Skyrocketing return rates brought on by the growth of ecommerce and buyer expectations of no-hassle, cross-channel return policies are forcing retailers to rethink their reverse logistics programs in order to remain competitive. Consider this: by the end of 2017 the value of retail returns will be equivalent to total online sales — around $440 billion. That’s an eye-popping number that can’t be ignored, especially considering the bulk of it won’t be returned to store or virtual shelves, but rather be marked for liquidation into the secondary market.
When it comes to secondary-market-bound returned merchandise, it’s crucial for retailers to understand the true value of it and how best to infiltrate the secondary market in order to get the most recovery for the merchandise. Traditional methods like selling to a single liquidator or wholesaler for a pre-negotiated price will always leave money on the table.
Often there is an opportunity to recoup more – 30-80% more – simply by ditching traditional, manual methods and applying newer technology-based methods that sell directly to secondary market business buyers. For example, a web-based solution, in the form of an online auction B2B liquidation marketplace, makes it just as easy to have thousands of buyers compete for the inventory, pushing prices up versus having a single liquidator negotiate them down.

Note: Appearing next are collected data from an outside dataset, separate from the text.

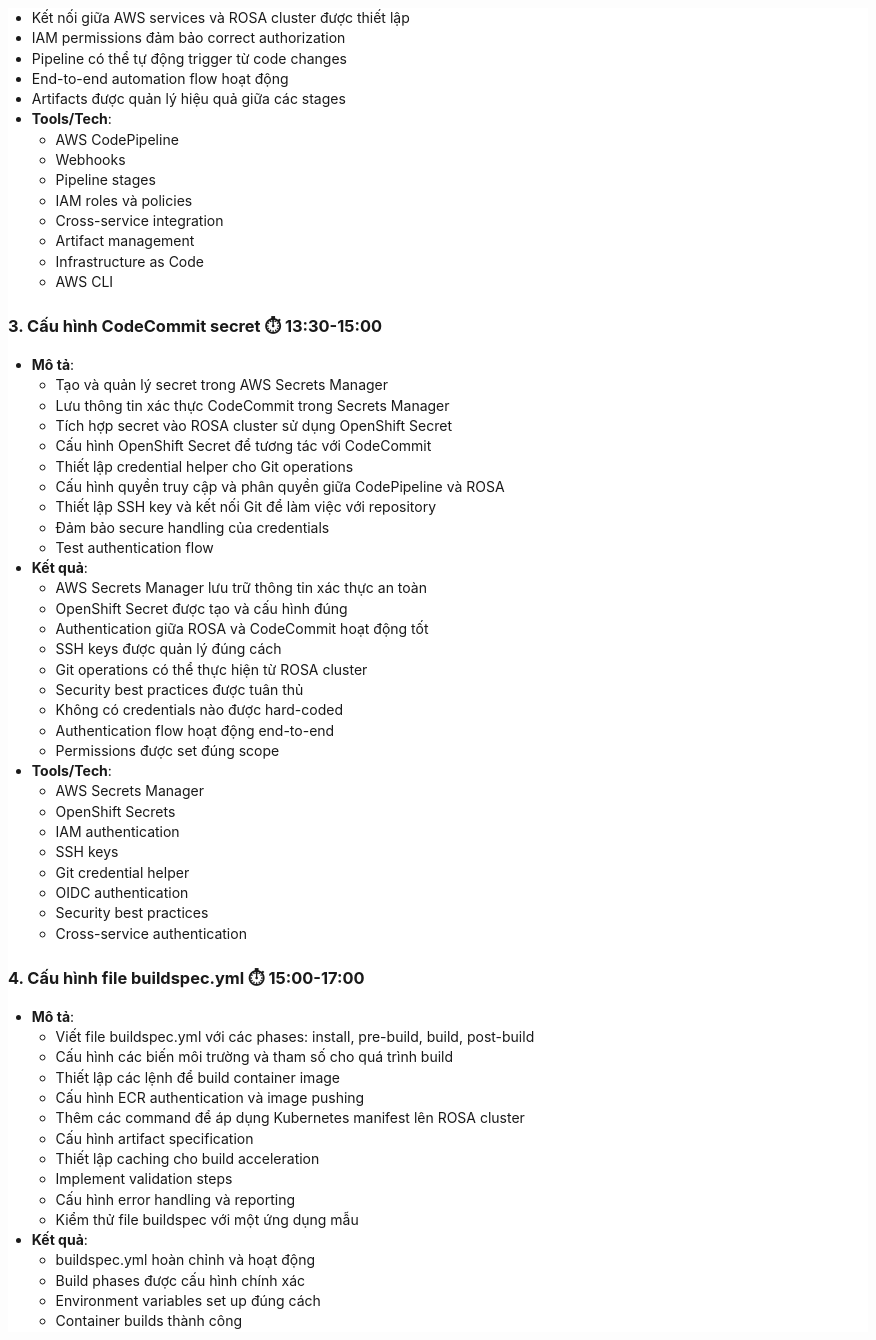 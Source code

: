   - Kết nối giữa AWS services và ROSA cluster được thiết lập
  - IAM permissions đảm bảo correct authorization
  - Pipeline có thể tự động trigger từ code changes
  - End-to-end automation flow hoạt động
  - Artifacts được quản lý hiệu quả giữa các stages
- **Tools/Tech**:
  - AWS CodePipeline
  - Webhooks
  - Pipeline stages
  - IAM roles và policies
  - Cross-service integration
  - Artifact management
  - Infrastructure as Code
  - AWS CLI

### 3. Cấu hình CodeCommit secret ⏱️ 13:30-15:00
- **Mô tả**:
  - Tạo và quản lý secret trong AWS Secrets Manager
  - Lưu thông tin xác thực CodeCommit trong Secrets Manager
  - Tích hợp secret vào ROSA cluster sử dụng OpenShift Secret
  - Cấu hình OpenShift Secret để tương tác với CodeCommit
  - Thiết lập credential helper cho Git operations
  - Cấu hình quyền truy cập và phân quyền giữa CodePipeline và ROSA
  - Thiết lập SSH key và kết nối Git để làm việc với repository
  - Đảm bảo secure handling của credentials
  - Test authentication flow
- **Kết quả**:
  - AWS Secrets Manager lưu trữ thông tin xác thực an toàn
  - OpenShift Secret được tạo và cấu hình đúng
  - Authentication giữa ROSA và CodeCommit hoạt động tốt
  - SSH keys được quản lý đúng cách
  - Git operations có thể thực hiện từ ROSA cluster
  - Security best practices được tuân thủ
  - Không có credentials nào được hard-coded
  - Authentication flow hoạt động end-to-end
  - Permissions được set đúng scope
- **Tools/Tech**:
  - AWS Secrets Manager
  - OpenShift Secrets
  - IAM authentication
  - SSH keys
  - Git credential helper
  - OIDC authentication
  - Security best practices
  - Cross-service authentication

### 4. Cấu hình file buildspec.yml ⏱️ 15:00-17:00
- **Mô tả**:
  - Viết file buildspec.yml với các phases: install, pre-build, build, post-build
  - Cấu hình các biến môi trường và tham số cho quá trình build
  - Thiết lập các lệnh để build container image
  - Cấu hình ECR authentication và image pushing
  - Thêm các command để áp dụng Kubernetes manifest lên ROSA cluster
  - Cấu hình artifact specification
  - Thiết lập caching cho build acceleration
  - Implement validation steps
  - Cấu hình error handling và reporting
  - Kiểm thử file buildspec với một ứng dụng mẫu
- **Kết quả**:
  - buildspec.yml hoàn chỉnh và hoạt động
  - Build phases được cấu hình chính xác
  - Environment variables set up đúng cách
  - Container builds thành công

It’s clear a robust secondary market and buyer base already exists for returned products; the key is the ability to directly access this base of buyers. This is where B-Stock comes in: by combining technology-based online auction marketplace platforms with our highly experienced team that understands the secondary market, auction strategy, and demand generation we are able to provide the world’s largest retailers with a winning formula.